**Assigned task**: Given the listing below, write out exactly the lines starting with the line that has "M[ i, j ] = -rho( x_j" and going on through the line that has "-> on pourrait aussi", both kept.

BEGIN

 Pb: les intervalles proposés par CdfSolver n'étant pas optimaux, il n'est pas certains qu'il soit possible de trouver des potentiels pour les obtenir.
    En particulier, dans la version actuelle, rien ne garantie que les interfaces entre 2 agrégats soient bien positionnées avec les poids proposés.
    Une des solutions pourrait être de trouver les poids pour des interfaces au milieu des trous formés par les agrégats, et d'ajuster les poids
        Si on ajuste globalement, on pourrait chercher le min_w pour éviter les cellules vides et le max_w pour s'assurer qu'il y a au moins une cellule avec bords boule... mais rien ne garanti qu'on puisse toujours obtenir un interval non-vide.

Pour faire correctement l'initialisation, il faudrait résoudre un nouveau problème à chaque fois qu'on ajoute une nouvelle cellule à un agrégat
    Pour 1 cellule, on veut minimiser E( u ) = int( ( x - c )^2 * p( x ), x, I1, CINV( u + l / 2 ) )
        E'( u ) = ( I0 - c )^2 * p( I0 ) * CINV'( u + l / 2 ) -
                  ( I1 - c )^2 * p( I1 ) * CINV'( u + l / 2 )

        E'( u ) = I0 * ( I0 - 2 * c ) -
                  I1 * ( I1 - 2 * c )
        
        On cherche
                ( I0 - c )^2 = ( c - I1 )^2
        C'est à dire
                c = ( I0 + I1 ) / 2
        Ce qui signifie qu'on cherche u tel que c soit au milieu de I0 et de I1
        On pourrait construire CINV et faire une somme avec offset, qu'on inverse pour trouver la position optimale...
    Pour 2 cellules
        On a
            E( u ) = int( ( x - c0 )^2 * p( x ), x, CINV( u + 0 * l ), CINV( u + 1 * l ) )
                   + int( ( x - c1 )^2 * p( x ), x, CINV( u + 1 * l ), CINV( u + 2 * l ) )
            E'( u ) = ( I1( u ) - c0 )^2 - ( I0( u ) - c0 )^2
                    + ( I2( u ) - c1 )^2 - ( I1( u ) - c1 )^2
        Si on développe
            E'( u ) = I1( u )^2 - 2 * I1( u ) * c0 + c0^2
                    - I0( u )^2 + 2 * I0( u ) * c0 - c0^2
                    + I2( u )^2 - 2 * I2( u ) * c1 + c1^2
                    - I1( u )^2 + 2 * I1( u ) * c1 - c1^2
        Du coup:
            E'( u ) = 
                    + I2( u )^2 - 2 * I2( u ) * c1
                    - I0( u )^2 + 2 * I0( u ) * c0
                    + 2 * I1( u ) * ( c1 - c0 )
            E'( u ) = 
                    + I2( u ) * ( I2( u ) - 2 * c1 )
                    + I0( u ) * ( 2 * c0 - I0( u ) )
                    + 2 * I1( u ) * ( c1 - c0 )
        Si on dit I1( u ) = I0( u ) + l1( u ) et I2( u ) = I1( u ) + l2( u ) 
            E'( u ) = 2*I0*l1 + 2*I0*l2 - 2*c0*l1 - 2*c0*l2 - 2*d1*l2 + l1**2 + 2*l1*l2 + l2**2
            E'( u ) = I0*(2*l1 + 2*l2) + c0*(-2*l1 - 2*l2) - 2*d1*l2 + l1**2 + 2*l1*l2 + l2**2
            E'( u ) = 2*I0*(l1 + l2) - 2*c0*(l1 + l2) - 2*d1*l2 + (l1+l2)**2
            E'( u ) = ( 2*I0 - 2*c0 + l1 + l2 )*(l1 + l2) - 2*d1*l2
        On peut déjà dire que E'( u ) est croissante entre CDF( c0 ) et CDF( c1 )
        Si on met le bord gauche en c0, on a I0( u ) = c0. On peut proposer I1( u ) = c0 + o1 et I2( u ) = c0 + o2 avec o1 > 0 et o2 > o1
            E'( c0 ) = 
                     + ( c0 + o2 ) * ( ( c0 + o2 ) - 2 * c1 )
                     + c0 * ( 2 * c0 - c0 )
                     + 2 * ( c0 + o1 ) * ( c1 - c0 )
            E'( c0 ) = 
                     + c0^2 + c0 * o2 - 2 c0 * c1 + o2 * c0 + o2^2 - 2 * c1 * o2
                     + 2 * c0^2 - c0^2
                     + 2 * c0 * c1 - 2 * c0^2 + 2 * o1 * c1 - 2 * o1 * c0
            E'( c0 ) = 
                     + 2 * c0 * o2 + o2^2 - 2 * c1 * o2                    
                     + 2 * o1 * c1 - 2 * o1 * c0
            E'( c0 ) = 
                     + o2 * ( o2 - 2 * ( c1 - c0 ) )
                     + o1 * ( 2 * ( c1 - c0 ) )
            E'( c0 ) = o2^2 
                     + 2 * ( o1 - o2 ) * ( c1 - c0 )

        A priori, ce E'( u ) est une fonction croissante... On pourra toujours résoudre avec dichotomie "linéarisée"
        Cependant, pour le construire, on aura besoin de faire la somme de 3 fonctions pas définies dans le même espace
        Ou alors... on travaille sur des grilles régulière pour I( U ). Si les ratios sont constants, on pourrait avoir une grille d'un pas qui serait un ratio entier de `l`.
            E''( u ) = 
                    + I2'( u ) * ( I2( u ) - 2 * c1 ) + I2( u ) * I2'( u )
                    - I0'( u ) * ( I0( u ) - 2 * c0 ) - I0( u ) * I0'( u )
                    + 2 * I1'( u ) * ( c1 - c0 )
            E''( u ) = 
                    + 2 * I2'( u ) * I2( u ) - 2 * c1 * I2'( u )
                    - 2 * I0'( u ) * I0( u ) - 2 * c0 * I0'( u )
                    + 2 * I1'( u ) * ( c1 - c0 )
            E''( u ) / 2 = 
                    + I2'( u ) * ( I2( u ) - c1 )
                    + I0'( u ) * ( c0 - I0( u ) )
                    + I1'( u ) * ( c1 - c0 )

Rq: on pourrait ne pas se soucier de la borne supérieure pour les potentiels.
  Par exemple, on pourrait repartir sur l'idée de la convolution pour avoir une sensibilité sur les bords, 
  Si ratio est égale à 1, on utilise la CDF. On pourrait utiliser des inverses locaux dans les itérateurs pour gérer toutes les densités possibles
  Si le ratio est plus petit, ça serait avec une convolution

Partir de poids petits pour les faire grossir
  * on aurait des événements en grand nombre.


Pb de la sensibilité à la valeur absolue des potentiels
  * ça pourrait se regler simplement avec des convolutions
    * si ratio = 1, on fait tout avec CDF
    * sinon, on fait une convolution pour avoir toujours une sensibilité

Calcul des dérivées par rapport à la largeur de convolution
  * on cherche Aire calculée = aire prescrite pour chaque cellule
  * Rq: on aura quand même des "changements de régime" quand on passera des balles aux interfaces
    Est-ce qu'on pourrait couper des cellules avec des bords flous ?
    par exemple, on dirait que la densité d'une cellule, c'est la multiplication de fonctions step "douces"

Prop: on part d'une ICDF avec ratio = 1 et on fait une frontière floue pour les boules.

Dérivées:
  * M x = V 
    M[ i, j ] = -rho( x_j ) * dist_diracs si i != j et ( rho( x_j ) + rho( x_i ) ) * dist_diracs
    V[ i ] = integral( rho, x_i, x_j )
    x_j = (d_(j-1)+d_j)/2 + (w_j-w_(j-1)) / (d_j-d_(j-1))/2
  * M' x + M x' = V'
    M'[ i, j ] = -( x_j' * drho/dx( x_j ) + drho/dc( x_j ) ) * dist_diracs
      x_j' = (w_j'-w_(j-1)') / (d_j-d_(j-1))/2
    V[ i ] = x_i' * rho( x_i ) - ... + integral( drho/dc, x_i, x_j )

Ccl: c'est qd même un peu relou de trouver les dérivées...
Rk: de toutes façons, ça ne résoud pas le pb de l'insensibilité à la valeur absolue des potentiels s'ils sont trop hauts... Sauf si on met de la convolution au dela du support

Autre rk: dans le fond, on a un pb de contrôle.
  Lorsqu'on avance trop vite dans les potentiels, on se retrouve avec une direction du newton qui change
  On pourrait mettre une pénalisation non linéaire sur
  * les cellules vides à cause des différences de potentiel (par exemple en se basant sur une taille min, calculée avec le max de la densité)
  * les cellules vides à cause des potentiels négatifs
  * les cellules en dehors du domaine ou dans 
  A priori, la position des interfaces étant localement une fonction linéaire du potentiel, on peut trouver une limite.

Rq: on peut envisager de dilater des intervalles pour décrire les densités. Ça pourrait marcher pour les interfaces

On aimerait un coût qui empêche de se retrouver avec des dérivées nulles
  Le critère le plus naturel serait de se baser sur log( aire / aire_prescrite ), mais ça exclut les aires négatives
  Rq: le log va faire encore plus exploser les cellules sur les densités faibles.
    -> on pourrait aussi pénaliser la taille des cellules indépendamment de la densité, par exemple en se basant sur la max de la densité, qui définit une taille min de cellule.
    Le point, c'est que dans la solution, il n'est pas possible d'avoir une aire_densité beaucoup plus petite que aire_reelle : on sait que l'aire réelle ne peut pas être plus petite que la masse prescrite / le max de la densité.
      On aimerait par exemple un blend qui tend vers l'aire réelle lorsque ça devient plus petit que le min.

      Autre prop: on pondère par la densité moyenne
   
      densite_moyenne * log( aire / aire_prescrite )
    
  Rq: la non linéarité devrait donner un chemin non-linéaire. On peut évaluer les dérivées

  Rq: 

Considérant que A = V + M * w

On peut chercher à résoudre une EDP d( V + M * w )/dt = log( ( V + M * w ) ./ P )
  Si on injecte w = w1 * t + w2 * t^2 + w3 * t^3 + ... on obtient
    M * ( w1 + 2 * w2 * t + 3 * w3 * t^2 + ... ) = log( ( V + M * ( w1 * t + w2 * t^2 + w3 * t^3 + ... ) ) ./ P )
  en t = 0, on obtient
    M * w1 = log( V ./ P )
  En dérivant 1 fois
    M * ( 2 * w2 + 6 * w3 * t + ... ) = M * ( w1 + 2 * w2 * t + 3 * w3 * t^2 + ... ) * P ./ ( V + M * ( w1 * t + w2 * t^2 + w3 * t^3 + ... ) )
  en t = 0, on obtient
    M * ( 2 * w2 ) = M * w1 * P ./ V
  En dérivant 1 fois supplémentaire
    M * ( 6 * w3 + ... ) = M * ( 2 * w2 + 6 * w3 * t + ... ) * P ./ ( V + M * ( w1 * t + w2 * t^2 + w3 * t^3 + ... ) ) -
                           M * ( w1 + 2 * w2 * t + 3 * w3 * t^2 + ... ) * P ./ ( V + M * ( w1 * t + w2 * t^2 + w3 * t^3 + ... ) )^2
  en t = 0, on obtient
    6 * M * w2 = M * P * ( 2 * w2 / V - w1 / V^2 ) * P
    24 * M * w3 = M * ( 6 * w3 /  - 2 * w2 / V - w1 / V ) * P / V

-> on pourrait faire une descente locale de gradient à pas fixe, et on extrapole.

END

**Response to this exercise**:
    M[ i, j ] = -rho( x_j ) * dist_diracs si i != j et ( rho( x_j ) + rho( x_i ) ) * dist_diracs
    V[ i ] = integral( rho, x_i, x_j )
    x_j = (d_(j-1)+d_j)/2 + (w_j-w_(j-1)) / (d_j-d_(j-1))/2
  * M' x + M x' = V'
    M'[ i, j ] = -( x_j' * drho/dx( x_j ) + drho/dc( x_j ) ) * dist_diracs
      x_j' = (w_j'-w_(j-1)') / (d_j-d_(j-1))/2
    V[ i ] = x_i' * rho( x_i ) - ... + integral( drho/dc, x_i, x_j )

Ccl: c'est qd même un peu relou de trouver les dérivées...
Rk: de toutes façons, ça ne résoud pas le pb de l'insensibilité à la valeur absolue des potentiels s'ils sont trop hauts... Sauf si on met de la convolution au dela du support

Autre rk: dans le fond, on a un pb de contrôle.
  Lorsqu'on avance trop vite dans les potentiels, on se retrouve avec une direction du newton qui change
  On pourrait mettre une pénalisation non linéaire sur
  * les cellules vides à cause des différences de potentiel (par exemple en se basant sur une taille min, calculée avec le max de la densité)
  * les cellules vides à cause des potentiels négatifs
  * les cellules en dehors du domaine ou dans 
  A priori, la position des interfaces étant localement une fonction linéaire du potentiel, on peut trouver une limite.

Rq: on peut envisager de dilater des intervalles pour décrire les densités. Ça pourrait marcher pour les interfaces

On aimerait un coût qui empêche de se retrouver avec des dérivées nulles
  Le critère le plus naturel serait de se baser sur log( aire / aire_prescrite ), mais ça exclut les aires négatives
  Rq: le log va faire encore plus exploser les cellules sur les densités faibles.
    -> on pourrait aussi pénaliser la taille des cellules indépendamment de la densité, par exemple en se basant sur la max de la densité, qui définit une taille min de cellule.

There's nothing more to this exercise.